>>>>>
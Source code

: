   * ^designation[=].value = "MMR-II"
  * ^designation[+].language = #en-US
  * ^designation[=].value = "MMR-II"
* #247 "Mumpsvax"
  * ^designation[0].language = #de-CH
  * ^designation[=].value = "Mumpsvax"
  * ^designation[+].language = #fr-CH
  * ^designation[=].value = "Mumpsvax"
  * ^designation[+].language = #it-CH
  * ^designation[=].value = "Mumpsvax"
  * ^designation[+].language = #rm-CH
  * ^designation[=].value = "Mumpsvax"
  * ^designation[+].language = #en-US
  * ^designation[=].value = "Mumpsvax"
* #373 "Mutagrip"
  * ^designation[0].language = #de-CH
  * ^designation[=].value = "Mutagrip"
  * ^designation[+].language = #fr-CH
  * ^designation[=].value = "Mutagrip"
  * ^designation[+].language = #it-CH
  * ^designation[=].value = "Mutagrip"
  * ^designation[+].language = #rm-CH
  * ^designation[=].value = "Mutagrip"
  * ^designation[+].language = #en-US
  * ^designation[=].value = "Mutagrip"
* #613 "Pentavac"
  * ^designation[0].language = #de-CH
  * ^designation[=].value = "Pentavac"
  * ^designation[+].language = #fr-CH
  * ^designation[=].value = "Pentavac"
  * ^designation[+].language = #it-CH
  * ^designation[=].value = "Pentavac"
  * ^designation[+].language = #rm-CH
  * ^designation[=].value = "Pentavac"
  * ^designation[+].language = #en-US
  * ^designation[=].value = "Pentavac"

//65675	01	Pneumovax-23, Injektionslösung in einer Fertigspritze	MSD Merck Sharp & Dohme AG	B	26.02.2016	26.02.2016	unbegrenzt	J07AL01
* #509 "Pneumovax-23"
<<<<<
>>>>>
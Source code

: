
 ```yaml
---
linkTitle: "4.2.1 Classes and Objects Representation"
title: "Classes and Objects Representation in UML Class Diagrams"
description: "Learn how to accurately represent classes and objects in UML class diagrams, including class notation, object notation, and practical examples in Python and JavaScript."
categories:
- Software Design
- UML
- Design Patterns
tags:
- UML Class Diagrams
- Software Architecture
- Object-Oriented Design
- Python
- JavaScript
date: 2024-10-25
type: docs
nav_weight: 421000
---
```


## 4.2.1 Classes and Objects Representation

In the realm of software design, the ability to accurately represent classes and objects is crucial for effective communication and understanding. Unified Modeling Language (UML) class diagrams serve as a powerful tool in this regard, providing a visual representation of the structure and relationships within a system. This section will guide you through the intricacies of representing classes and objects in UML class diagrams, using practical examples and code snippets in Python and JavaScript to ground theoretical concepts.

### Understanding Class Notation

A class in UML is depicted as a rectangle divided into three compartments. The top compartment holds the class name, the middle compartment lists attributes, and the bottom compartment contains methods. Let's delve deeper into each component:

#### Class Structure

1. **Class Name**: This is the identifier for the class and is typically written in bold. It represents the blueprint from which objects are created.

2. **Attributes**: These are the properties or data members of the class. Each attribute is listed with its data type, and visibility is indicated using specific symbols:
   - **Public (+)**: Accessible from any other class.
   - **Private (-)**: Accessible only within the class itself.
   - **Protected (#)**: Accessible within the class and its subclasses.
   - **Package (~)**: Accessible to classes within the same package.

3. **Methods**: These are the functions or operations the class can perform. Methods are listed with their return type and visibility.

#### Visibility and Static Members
<<<<<
>>>>>
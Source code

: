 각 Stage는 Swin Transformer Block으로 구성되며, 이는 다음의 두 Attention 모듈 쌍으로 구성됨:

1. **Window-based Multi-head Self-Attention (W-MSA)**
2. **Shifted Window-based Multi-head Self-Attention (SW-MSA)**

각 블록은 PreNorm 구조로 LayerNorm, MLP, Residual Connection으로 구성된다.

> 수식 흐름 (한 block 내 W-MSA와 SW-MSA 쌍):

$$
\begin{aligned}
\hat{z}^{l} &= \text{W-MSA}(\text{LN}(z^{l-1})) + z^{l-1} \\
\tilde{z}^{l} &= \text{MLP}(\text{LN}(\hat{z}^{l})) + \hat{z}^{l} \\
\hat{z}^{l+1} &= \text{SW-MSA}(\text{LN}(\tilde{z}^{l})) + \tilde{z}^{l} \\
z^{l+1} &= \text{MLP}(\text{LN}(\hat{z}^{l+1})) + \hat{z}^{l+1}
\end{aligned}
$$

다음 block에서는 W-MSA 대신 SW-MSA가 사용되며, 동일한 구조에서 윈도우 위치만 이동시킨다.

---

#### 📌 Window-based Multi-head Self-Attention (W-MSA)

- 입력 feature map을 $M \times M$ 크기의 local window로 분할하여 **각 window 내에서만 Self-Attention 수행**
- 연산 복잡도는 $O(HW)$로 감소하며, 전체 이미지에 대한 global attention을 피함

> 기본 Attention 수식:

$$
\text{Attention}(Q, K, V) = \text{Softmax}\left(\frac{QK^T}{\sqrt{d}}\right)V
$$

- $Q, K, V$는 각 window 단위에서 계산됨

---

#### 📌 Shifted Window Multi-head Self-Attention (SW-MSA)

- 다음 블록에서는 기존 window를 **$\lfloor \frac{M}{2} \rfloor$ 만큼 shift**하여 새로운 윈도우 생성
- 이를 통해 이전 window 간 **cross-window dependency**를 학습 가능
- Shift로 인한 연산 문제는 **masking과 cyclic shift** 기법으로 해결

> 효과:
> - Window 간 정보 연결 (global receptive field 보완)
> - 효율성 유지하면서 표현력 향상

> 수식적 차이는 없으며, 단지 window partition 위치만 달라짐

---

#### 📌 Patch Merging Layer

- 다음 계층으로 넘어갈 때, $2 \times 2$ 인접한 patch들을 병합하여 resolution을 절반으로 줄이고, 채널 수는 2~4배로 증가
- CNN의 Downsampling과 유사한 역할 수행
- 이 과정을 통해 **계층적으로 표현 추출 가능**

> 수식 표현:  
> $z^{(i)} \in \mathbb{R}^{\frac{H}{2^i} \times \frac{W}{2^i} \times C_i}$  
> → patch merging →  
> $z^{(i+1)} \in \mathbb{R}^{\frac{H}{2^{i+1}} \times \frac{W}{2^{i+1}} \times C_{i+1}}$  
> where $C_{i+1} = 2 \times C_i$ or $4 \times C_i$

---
<<<<<
#### [WORK ORDER]
Given the records above, restate word for word only the lines starting at the one with "- 입력 feature" and ending at the one with "유지하면서 표현력 향상".

#### [ANSWER BOX]
- 입력 feature map을 $M \times M$ 크기의 local window로 분할하여 **각 window 내에서만 Self-Attention 수행**
- 연산 복잡도는 $O(HW)$로 감소하며, 전체 이미지에 대한 global attention을 피함

> 기본 Attention 수식:

$$
\text{Attention}(Q, K, V) = \text{Softmax}\left(\frac{QK^T}{\sqrt{d}}\right)V
$$

- $Q, K, V$는 각 window 단위에서 계산됨

---

#### 📌 Shifted Window Multi-head Self-Attention (SW-MSA)

- 다음 블록에서는 기존 window를 **$\lfloor \frac{M}{2} \rfloor$ 만큼 shift**하여 새로운 윈도우 생성
- 이를 통해 이전 window 간 **cross-window dependency**를 학습 가능
- Shift로 인한 연산 문제는 **masking과 cyclic shift** 기법으로 해결

> 효과:
> - Window 간 정보 연결 (global receptive field 보완)
> - 효율성 유지하면서 표현력 향상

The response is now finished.